DESCRIPTION OF THE TASK:
Set down, in full, every record in the block.

[Plain-text document sources]
========================
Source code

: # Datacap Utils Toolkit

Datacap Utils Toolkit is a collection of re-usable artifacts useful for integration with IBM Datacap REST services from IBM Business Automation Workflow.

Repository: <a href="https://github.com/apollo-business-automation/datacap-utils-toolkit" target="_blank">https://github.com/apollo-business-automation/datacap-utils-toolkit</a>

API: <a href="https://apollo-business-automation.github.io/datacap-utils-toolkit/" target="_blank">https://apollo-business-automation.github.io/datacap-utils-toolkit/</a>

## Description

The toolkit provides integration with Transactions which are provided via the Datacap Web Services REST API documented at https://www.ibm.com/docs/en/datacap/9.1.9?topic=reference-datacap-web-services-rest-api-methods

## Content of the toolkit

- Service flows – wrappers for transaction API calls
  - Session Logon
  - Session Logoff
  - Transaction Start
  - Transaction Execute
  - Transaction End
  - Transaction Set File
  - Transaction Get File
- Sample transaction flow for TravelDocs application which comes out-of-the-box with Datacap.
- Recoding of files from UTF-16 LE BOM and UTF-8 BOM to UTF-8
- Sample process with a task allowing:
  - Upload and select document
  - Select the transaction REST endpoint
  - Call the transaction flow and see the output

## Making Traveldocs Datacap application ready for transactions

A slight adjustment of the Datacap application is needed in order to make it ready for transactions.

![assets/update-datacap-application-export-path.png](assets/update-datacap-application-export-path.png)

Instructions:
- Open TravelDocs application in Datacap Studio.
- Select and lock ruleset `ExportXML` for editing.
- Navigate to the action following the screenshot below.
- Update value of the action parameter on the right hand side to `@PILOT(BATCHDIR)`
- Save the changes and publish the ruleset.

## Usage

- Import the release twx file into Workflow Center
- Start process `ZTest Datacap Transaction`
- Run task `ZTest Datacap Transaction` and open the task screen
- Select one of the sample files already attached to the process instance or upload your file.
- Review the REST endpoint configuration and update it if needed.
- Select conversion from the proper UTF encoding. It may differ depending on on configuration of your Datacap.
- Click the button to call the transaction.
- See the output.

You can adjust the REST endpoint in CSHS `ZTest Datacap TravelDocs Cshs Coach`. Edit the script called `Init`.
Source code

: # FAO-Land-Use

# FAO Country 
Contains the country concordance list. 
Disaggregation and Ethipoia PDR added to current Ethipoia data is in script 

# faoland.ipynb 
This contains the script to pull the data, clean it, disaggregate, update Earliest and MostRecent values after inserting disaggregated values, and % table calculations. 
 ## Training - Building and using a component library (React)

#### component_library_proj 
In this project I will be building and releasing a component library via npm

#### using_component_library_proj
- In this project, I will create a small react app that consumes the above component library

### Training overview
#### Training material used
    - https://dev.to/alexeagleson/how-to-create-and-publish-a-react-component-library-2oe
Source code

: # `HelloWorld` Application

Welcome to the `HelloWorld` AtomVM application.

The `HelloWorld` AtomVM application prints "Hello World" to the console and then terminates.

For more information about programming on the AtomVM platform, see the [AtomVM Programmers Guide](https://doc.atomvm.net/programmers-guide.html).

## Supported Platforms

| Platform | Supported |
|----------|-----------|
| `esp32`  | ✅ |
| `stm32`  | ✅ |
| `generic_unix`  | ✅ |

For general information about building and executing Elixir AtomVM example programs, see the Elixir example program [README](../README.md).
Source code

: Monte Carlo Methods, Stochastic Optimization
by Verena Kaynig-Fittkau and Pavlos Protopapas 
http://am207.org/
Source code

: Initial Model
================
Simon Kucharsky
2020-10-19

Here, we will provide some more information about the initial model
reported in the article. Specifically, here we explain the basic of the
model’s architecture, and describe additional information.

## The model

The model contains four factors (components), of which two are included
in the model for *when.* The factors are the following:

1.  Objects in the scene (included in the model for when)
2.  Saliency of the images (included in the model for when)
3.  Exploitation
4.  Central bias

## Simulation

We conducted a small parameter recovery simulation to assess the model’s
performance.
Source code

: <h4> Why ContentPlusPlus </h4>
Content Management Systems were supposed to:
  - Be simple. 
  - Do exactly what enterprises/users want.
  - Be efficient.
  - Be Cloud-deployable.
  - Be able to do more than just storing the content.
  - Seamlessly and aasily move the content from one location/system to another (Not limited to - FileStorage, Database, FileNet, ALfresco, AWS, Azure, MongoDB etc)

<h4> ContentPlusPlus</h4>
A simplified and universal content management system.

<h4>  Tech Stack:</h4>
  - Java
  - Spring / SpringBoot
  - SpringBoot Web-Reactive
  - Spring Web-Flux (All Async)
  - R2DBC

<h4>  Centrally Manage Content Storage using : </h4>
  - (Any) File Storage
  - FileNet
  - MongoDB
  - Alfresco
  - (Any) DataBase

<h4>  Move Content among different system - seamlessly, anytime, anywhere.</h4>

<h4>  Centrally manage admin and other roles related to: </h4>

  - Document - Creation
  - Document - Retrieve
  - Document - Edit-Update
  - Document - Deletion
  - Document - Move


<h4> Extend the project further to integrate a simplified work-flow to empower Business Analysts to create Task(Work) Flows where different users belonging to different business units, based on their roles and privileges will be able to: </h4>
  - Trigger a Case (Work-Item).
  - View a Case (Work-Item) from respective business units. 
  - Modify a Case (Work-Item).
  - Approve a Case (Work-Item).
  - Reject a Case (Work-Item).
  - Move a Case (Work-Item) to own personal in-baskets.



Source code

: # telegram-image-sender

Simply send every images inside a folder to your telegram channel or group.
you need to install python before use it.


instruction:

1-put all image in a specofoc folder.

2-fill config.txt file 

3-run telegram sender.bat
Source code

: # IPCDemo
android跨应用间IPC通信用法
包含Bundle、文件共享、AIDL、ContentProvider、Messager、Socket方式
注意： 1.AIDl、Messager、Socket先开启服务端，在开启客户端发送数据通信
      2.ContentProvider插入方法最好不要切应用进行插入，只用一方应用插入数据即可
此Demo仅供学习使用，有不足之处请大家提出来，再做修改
========================
EXPECTED ANSWER:
Source code

: # Datacap Utils Toolkit

Datacap Utils Toolkit is a collection of re-usable artifacts useful for integration with IBM Datacap REST services from IBM Business Automation Workflow.

Repository: <a href="https://github.com/apollo-business-automation/datacap-utils-toolkit" target="_blank">https://github.com/apollo-business-automation/datacap-utils-toolkit</a>

API: <a href="https://apollo-business-automation.github.io/datacap-utils-toolkit/" target="_blank">https://apollo-business-automation.github.io/datacap-utils-toolkit/</a>

## Description

The toolkit provides integration with Transactions which are provided via the Datacap Web Services REST API documented at https://www.ibm.com/docs/en/datacap/9.1.9?topic=reference-datacap-web-services-rest-api-methods

## Content of the toolkit

- Service flows – wrappers for transaction API calls
  - Session Logon
  - Session Logoff
  - Transaction Start
  - Transaction Execute
  - Transaction End
  - Transaction Set File
  - Transaction Get File
- Sample transaction flow for TravelDocs application which comes out-of-the-box with Datacap.
- Recoding of files from UTF-16 LE BOM and UTF-8 BOM to UTF-8
- Sample process with a task allowing:
  - Upload and select document
  - Select the transaction REST endpoint
  - Call the transaction flow and see the output

## Making Traveldocs Datacap application ready for transactions

A slight adjustment of the Datacap application is needed in order to make it ready for transactions.

![assets/update-datacap-application-export-path.png](assets/update-datacap-application-export-path.png)

Instructions:
- Open TravelDocs application in Datacap Studio.
- Select and lock ruleset `ExportXML` for editing.
- Navigate to the action following the screenshot below.
- Update value of the action parameter on the right hand side to `@PILOT(BATCHDIR)`
- Save the changes and publish the ruleset.

## Usage

- Import the release twx file into Workflow Center
- Start process `ZTest Datacap Transaction`
- Run task `ZTest Datacap Transaction` and open the task screen
- Select one of the sample files already attached to the process instance or upload your file.
- Review the REST endpoint configuration and update it if needed.
- Select conversion from the proper UTF encoding. It may differ depending on on configuration of your Datacap.
- Click the button to call the transaction.
- See the output.

You can adjust the REST endpoint in CSHS `ZTest Datacap TravelDocs Cshs Coach`. Edit the script called `Init`.
Source code

: # FAO-Land-Use

# FAO Country 
Contains the country concordance list. 
Disaggregation and Ethipoia PDR added to current Ethipoia data is in script 

# faoland.ipynb 
This contains the script to pull the data, clean it, disaggregate, update Earliest and MostRecent values after inserting disaggregated values, and % table calculations. 
 ## Training - Building and using a component library (React)

#### component_library_proj 
In this project I will be building and releasing a component library via npm

#### using_component_library_proj
- In this project, I will create a small react app that consumes the above component library

### Training overview
#### Training material used
    - https://dev.to/alexeagleson/how-to-create-and-publish-a-react-component-library-2oe
Source code

: # `HelloWorld` Application

Welcome to the `HelloWorld` AtomVM application.

The `HelloWorld` AtomVM application prints "Hello World" to the console and then terminates.

For more information about programming on the AtomVM platform, see the [AtomVM Programmers Guide](https://doc.atomvm.net/programmers-guide.html).

## Supported Platforms

| Platform | Supported |
|----------|-----------|
| `esp32`  | ✅ |
| `stm32`  | ✅ |
| `generic_unix`  | ✅ |

For general information about building and executing Elixir AtomVM example programs, see the Elixir example program [README](../README.md).
Source code

: Monte Carlo Methods, Stochastic Optimization
by Verena Kaynig-Fittkau and Pavlos Protopapas 
http://am207.org/
Source code

: Initial Model
================
Simon Kucharsky
2020-10-19

Here, we will provide some more information about the initial model
reported in the article. Specifically, here we explain the basic of the
model’s architecture, and describe additional information.

## The model

The model contains four factors (components), of which two are included
in the model for *when.* The factors are the following:

1.  Objects in the scene (included in the model for when)
2.  Saliency of the images (included in the model for when)
3.  Exploitation
4.  Central bias

## Simulation

We conducted a small parameter recovery simulation to assess the model’s
performance.
Source code

: <h4> Why ContentPlusPlus </h4>
Content Management Systems were supposed to:
  - Be simple. 
  - Do exactly what enterprises/users want.
  - Be efficient.
  - Be Cloud-deployable.
  - Be able to do more than just storing the content.
  - Seamlessly and aasily move the content from one location/system to another (Not limited to - FileStorage, Database, FileNet, ALfresco, AWS, Azure, MongoDB etc)

<h4> ContentPlusPlus</h4>
A simplified and universal content management system.

<h4>  Tech Stack:</h4>
  - Java
  - Spring / SpringBoot
  - SpringBoot Web-Reactive
  - Spring Web-Flux (All Async)
  - R2DBC

<h4>  Centrally Manage Content Storage using : </h4>
  - (Any) File Storage
  - FileNet
  - MongoDB
  - Alfresco
  - (Any) DataBase

<h4>  Move Content among different system - seamlessly, anytime, anywhere.</h4>

<h4>  Centrally manage admin and other roles related to: </h4>

  - Document - Creation
  - Document - Retrieve
  - Document - Edit-Update
  - Document - Deletion
  - Document - Move


<h4> Extend the project further to integrate a simplified work-flow to empower Business Analysts to create Task(Work) Flows where different users belonging to different business units, based on their roles and privileges will be able to: </h4>
  - Trigger a Case (Work-Item).
  - View a Case (Work-Item) from respective business units. 
  - Modify a Case (Work-Item).
  - Approve a Case (Work-Item).
  - Reject a Case (Work-Item).
  - Move a Case (Work-Item) to own personal in-baskets.



Source code

: # telegram-image-sender

Simply send every images inside a folder to your telegram channel or group.
you need to install python before use it.


instruction:

1-put all image in a specofoc folder.

2-fill config.txt file 

3-run telegram sender.bat
Source code

: # IPCDemo
android跨应用间IPC通信用法
包含Bundle、文件共享、AIDL、ContentProvider、Messager、Socket方式
注意： 1.AIDl、Messager、Socket先开启服务端，在开启客户端发送数据通信
      2.ContentProvider插入方法最好不要切应用进行插入，只用一方应用插入数据即可
此Demo仅供学习使用，有不足之处请大家提出来，再做修改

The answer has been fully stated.